At iland we’ve taken a risk-based approach to GDPR using the standards that we have already achieved: ISO27001, SOC2 and CSA cloud guidance. This ensures proper governance and management of risk and security for all our data collection and processing – for us as a controller and for the data that we process for customers. We’ve also become the first cloud company to achieve the BS 10012:2017 UK Standard, which aligns us directly with GDPR. If your organisation already complies with all or some of these, you can utilise these frameworks to structure your GDPR compliance programme. Similarly, when looking for suppliers, choosing those that align with these standards is a good indication of their commitment to GDPR although it is still your responsibility to audit suppliers independently.

 

Leverage your legal department

Ensuring ongoing compliance with GDPR is going to mean that contracts between data controllers and processors will need to be carefully written and reviewed. While providers such as ourselves are happy to offer our advice it is incumbent on the data controller to verify that contracts cover all of the required elements of performance, audit and security and this means the legal department has to be resourced and ready to review contracts.

 

…and finally, it’s good to talk

As with so many major business projects, communication is a critical factor.
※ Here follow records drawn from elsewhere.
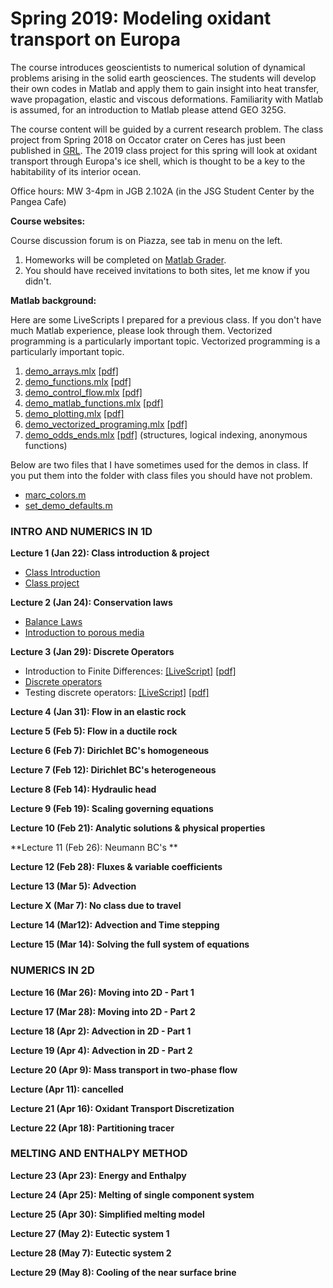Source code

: # Spring 2019: Modeling oxidant transport on Europa

The course introduces geoscientists to numerical solution of dynamical problems arising in the solid earth geosciences. The students will develop their own codes in Matlab and apply them to gain insight into heat transfer, wave propagation, elastic and viscous deformations. Familiarity with Matlab is assumed, for an introduction to Matlab please attend GEO 325G.

The course content will be guided by a current research problem. The class project from Spring 2018 on Occator crater on Ceres has just been published in [GRL](https://agupubs.onlinelibrary.wiley.com/doi/abs/10.1029/2018GL080327). The 2019 class project for this spring will look at oxidant transport through Europa's ice shell, which is thought to be a key to the habitability of its interior ocean.

Office hours: MW 3-4pm in JGB 2.102A (in the JSG Student Center by the Pangea Cafe)

**Course websites:**

Course discussion forum is on Piazza, see tab in menu on the left.
1. Homeworks will be completed on [Matlab Grader](https://grader.mathworks.com/courses/7298-geo325m-geo398m-introduction-to-numerical-modeling-for-geoscientists).
2. You should have received invitations to both sites, let me know if you didn't.

**Matlab background:**

Here are some LiveScripts I prepared for a previous class. If you don't have much Matlab experience, please look through them. Vectorized programming is a particularly important topic.
Vectorized programming is a particularly important topic.
1. [demo_arrays.mlx](matlab/demo_arrays.mlx) [[pdf]](matlab/demo_arrays.pdf)
2. [demo_functions.mlx](matlab/demo_functions.mlx) [[pdf]](matlab/demo_functions.pdf)
3. [demo_control_flow.mlx](matlab/demo_control_flow.mlx) [[pdf]](matlab/demo_control_flow.pdf)
4. [demo_matlab_functions.mlx](matlab/demo_matlab_functions.mlx) [[pdf]](matlab/demo_matlab_functions.pdf)
5. [demo_plotting.mlx](matlab/demo_plotting.mlx) [[pdf]](matlab/demo_plotting.pdf)
6. [demo_vectorized_programing.mlx](matlab/demo_vectorized_programing.mlx) [[pdf]](matlab/demo_vectorized_programing.pdf)
7. [demo_odds_ends.mlx](matlab/demo_odds_ends.mlx) [[pdf]](matlab/demo_odds_ends.pdf) (structures, logical indexing, anonymous functions)

Below are two files that I have sometimes used for the demos in class. If you put them into the folder with class files you should have not problem.
* [marc_colors.m](matlab/marc_colors.m)
* [set_demo_defaults.m](matlab/set_demo_defaults.m)

### INTRO AND NUMERICS IN 1D

**Lecture 1 (Jan 22): Class introduction & project**
* [Class Introduction](modules/CourseIntro2019.pdf)
* [Class project](modules/ClassProject2019.pdf)

**Lecture 2 (Jan 24): Conservation laws**
* [Balance Laws](modules/BalanceLaws.pdf)
* [Introduction to porous media](modules/PorousMediaIntro.pdf)

**Lecture 3 (Jan 29): Discrete Operators**
* Introduction to Finite Differences: [[LiveScript]](matlab/demo_intro_numerics.mlx) [[pdf]](matlab/demo_intro_numerics.pdf)
* [Discrete operators](/modules/DiscreteOps1D.pdf)
* Testing discrete operators: [[LiveScript]](matlab/demo_testing_ops.mlx) [[pdf]](matlab/demo_testing_ops.pdf)

**Lecture 4 (Jan 31): Flow in an elastic rock**

**Lecture 5 (Feb 5): Flow in a ductile rock**

**Lecture 6 (Feb 7): Dirichlet BC's homogeneous**

**Lecture 7 (Feb 12): Dirichlet BC's heterogeneous**

**Lecture 8 (Feb 14): Hydraulic head**

**Lecture 9 (Feb 19): Scaling governing equations**

**Lecture 10 (Feb 21): Analytic solutions & physical properties**

**Lecture 11 (Feb 26): Neumann BC\'s **

**Lecture 12 (Feb 28): Fluxes & variable coefficients**

**Lecture 13 (Mar 5): Advection**

**Lecture X (Mar 7): No class due to travel**

**Lecture 14 (Mar12): Advection and Time stepping**

**Lecture 15 (Mar 14): Solving the full system of equations**

### NUMERICS IN 2D

**Lecture 16 (Mar 26): Moving into 2D - Part 1**

**Lecture 17 (Mar 28): Moving into 2D - Part 2**

**Lecture 18 (Apr 2): Advection in 2D - Part 1**

**Lecture 19 (Apr 4): Advection in 2D - Part 2**

**Lecture 20 (Apr 9): Mass transport in two-phase flow**

**Lecture (Apr 11): cancelled**

**Lecture 21 (Apr 16): Oxidant Transport Discretization**

**Lecture 22 (Apr 18): Partitioning tracer**

### MELTING AND ENTHALPY METHOD

**Lecture 23 (Apr 23): Energy and Enthalpy**

**Lecture 24 (Apr 25): Melting of single component system**

**Lecture 25 (Apr 30): Simplified melting model**

**Lecture 27 (May 2): Eutectic system 1**

**Lecture 28 (May 7): Eutectic system 2**

**Lecture 29 (May 8): Cooling of the near surface brine**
When you’re working to understand the way that data flows through your organisation, it’s one thing to look at a chart or process diagram, but you often get far more insight by sitting down with data handlers and letting them describe what they do with data every day. This can flag up those little siloes and workarounds that soon become embedded in workflows but which wouldn’t show up in a conventional audit.

We’ve learned a huge amount in the past few years as we’ve worked to get iland GDPR-compliant for the benefit of our customers and our business. The next few years will show how this new system of governance will work in practice to keep personal information secure wherever it resides.